MilaNLProc / contextualized-topic-models

A python package to run contextualized topic modeling. CTMs combine contextualized embeddings (e.g., BERT) with topic models to get coherent topics. Published at EACL and ACL 2021 (Bianchi et al.).
MIT License
1.21k stars 147 forks source link

If remainder of batch size is 1 code throws a value error #103

Closed amirmohammadkz closed 2 years ago

amirmohammadkz commented 2 years ago

Description

I was trying to train a CTM on my dataset. However, I got a value error. Tried with a similar dataset with a different number of samples, and it worked. I think the problem is that the sample size is not dividable by the batch size and the remainder is 1.

What I Did

  File "C:\Users\ColdFire\Documents\sleepHealth_data_analysis\myvenv\lib\site-packages\psylap\psycholinguistic_extractors\topic_modelling_extractor_CTM.py", line 154, in extract_topic_modelling
    self.ctm.fit(self.training_dataset)  # run the model
  File "C:\Users\ColdFire\Documents\sleepHealth_data_analysis\myvenv\lib\site-packages\contextualized_topic_models\models\ctm.py", line 274, in fit
    sp, train_loss = self._train_epoch(train_loader)
  File "C:\Users\ColdFire\Documents\sleepHealth_data_analysis\myvenv\lib\site-packages\contextualized_topic_models\models\ctm.py", line 194, in _train_epoch
    posterior_log_variance, word_dists, estimated_labels = self.model(X_bow, X_contextual, labels)
  File "C:\Python39\lib\site-packages\torch\nn\modules\module.py", line 1051, in _call_impl
    return forward_call(*input, **kwargs)
  File "C:\Users\ColdFire\Documents\sleepHealth_data_analysis\myvenv\lib\site-packages\contextualized_topic_models\networks\decoding_network.py", line 101, in forward
    posterior_mu, posterior_log_sigma = self.inf_net(x, x_bert, labels)
  File "C:\Python39\lib\site-packages\torch\nn\modules\module.py", line 1051, in _call_impl
    return forward_call(*input, **kwargs)
  File "C:\Users\ColdFire\Documents\sleepHealth_data_analysis\myvenv\lib\site-packages\contextualized_topic_models\networks\inference_network.py", line 141, in forward
    mu = self.f_mu_batchnorm(self.f_mu(x))
  File "C:\Python39\lib\site-packages\torch\nn\modules\module.py", line 1051, in _call_impl
    return forward_call(*input, **kwargs)
  File "C:\Python39\lib\site-packages\torch\nn\modules\batchnorm.py", line 167, in forward
    return F.batch_norm(
  File "C:\Python39\lib\site-packages\torch\nn\functional.py", line 2279, in batch_norm
    _verify_batch_size(input.size())
  File "C:\Python39\lib\site-packages\torch\nn\functional.py", line 2247, in _verify_batch_size
    raise ValueError("Expected more than 1 value per channel when training, got input size {}".format(size))
ValueError: Expected more than 1 value per channel when training, got input size torch.Size([1, 4])
vinid commented 2 years ago

Hello!

Yes I think this is an issue wrt to the batch norm that cannot be computed with one single sample I am not sure if there's an easy workaround for this but I am happy to work on a fix if you find something that can be used to bypass this issue!
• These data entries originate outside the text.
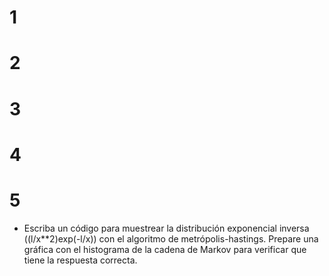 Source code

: # 1

# 2

# 3

# 4

# 5

* Escriba un código para muestrear la distribución exponencial inversa ((l/x**2)exp(-l/x)) con el algoritmo de metrópolis-hastings.
Prepare una gráfica con el histograma de la cadena de Markov para verificar que tiene la respuesta correcta.
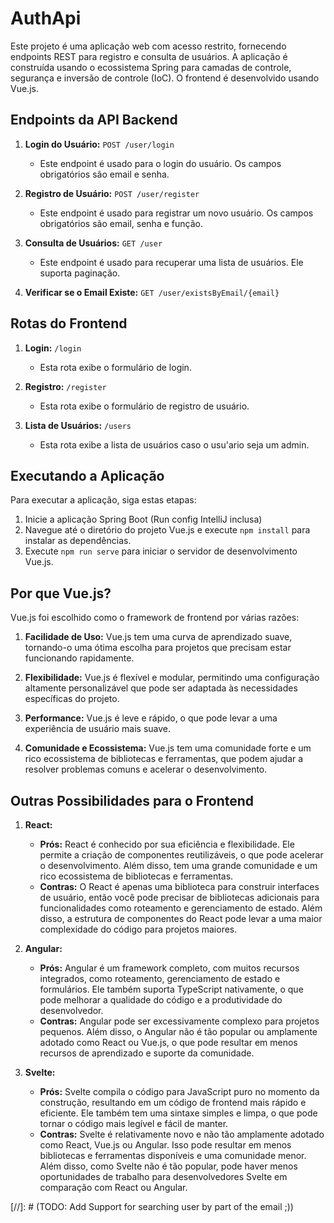 # AuthApi

Este projeto é uma aplicação web com acesso restrito, fornecendo endpoints REST para registro e consulta de usuários. A aplicação é construída usando o ecossistema Spring para camadas de controle, segurança e inversão de controle (IoC). O frontend é desenvolvido usando Vue.js.

## Endpoints da API Backend

1. **Login do Usuário:** `POST /user/login`
   - Este endpoint é usado para o login do usuário. Os campos obrigatórios são email e senha.

2. **Registro de Usuário:** `POST /user/register`
   - Este endpoint é usado para registrar um novo usuário. Os campos obrigatórios são email, senha e função.

3. **Consulta de Usuários:** `GET /user`
   - Este endpoint é usado para recuperar uma lista de usuários. Ele suporta paginação.

4. **Verificar se o Email Existe:** `GET /user/existsByEmail/{email}`

## Rotas do Frontend

1. **Login:** `/login`
    - Esta rota exibe o formulário de login.

2. **Registro:** `/register`
    - Esta rota exibe o formulário de registro de usuário.

3. **Lista de Usuários:** `/users`
    - Esta rota exibe a lista de usuários caso o usu'ario seja um admin.

## Executando a Aplicação

Para executar a aplicação, siga estas etapas:

1. Inicie a aplicação Spring Boot (Run config IntelliJ inclusa)
2. Navegue até o diretório do projeto Vue.js e execute `npm install` para instalar as dependências.
3. Execute `npm run serve` para iniciar o servidor de desenvolvimento Vue.js.

## Por que Vue.js?

Vue.js foi escolhido como o framework de frontend por várias razões:

1. **Facilidade de Uso:** Vue.js tem uma curva de aprendizado suave, tornando-o uma ótima escolha para projetos que precisam estar funcionando rapidamente.

2. **Flexibilidade:** Vue.js é flexível e modular, permitindo uma configuração altamente personalizável que pode ser adaptada às necessidades específicas do projeto.

3. **Performance:** Vue.js é leve e rápido, o que pode levar a uma experiência de usuário mais suave.

4. **Comunidade e Ecossistema:** Vue.js tem uma comunidade forte e um rico ecossistema de bibliotecas e ferramentas, que podem ajudar a resolver problemas comuns e acelerar o desenvolvimento.

## Outras Possibilidades para o Frontend

1. **React:**
    - **Prós:** React é conhecido por sua eficiência e flexibilidade. Ele permite a criação de componentes reutilizáveis, o que pode acelerar o desenvolvimento. Além disso, tem uma grande comunidade e um rico ecossistema de bibliotecas e ferramentas.
    - **Contras:** O React é apenas uma biblioteca para construir interfaces de usuário, então você pode precisar de bibliotecas adicionais para funcionalidades como roteamento e gerenciamento de estado. Além disso, a estrutura de componentes do React pode levar a uma maior complexidade do código para projetos maiores.

2. **Angular:**
    - **Prós:** Angular é um framework completo, com muitos recursos integrados, como roteamento, gerenciamento de estado e formulários. Ele também suporta TypeScript nativamente, o que pode melhorar a qualidade do código e a produtividade do desenvolvedor.
    - **Contras:** Angular pode ser excessivamente complexo para projetos pequenos. Além disso, o Angular não é tão popular ou amplamente adotado como React ou Vue.js, o que pode resultar em menos recursos de aprendizado e suporte da comunidade.

3. **Svelte:**
    - **Prós:** Svelte compila o código para JavaScript puro no momento da construção, resultando em um código de frontend mais rápido e eficiente. Ele também tem uma sintaxe simples e limpa, o que pode tornar o código mais legível e fácil de manter.
    - **Contras:** Svelte é relativamente novo e não tão amplamente adotado como React, Vue.js ou Angular. Isso pode resultar em menos bibliotecas e ferramentas disponíveis e uma comunidade menor. Além disso, como Svelte não é tão popular, pode haver menos oportunidades de trabalho para desenvolvedores Svelte em comparação com React ou Angular.




[//]: # (TODO: Add Support for searching user by part of the email ;))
DerekChia commented 2 years ago

Hello, I managed to get around this by defining the batch_size and dropping anything that is out of the batch. The default batch_size is set to 64 (see here) so you can pass in as a parameter to the model as well e.g. batch_size=batch_size below

from contextualized_topic_models.utils.preprocessing import WhiteSpacePreprocessing

documents = [line.strip() for line in open("unpreprocessed_documents.txt").readlines()]

batch_size = 64
documents = documents[: len(documents) // batch_size * batch_size]

sp = WhiteSpacePreprocessing(documents, "english")
preprocessed_documents, unpreprocessed_documents, vocab = sp.preprocess()

....

ctm = CombinedTM(
    bow_size=len(tp.vocab),
    contextual_size=768,
    n_components=100,
    num_epochs=20,
    batch_size=batch_size,
)
vinid commented 2 years ago

Thanks a lot @DerekChia!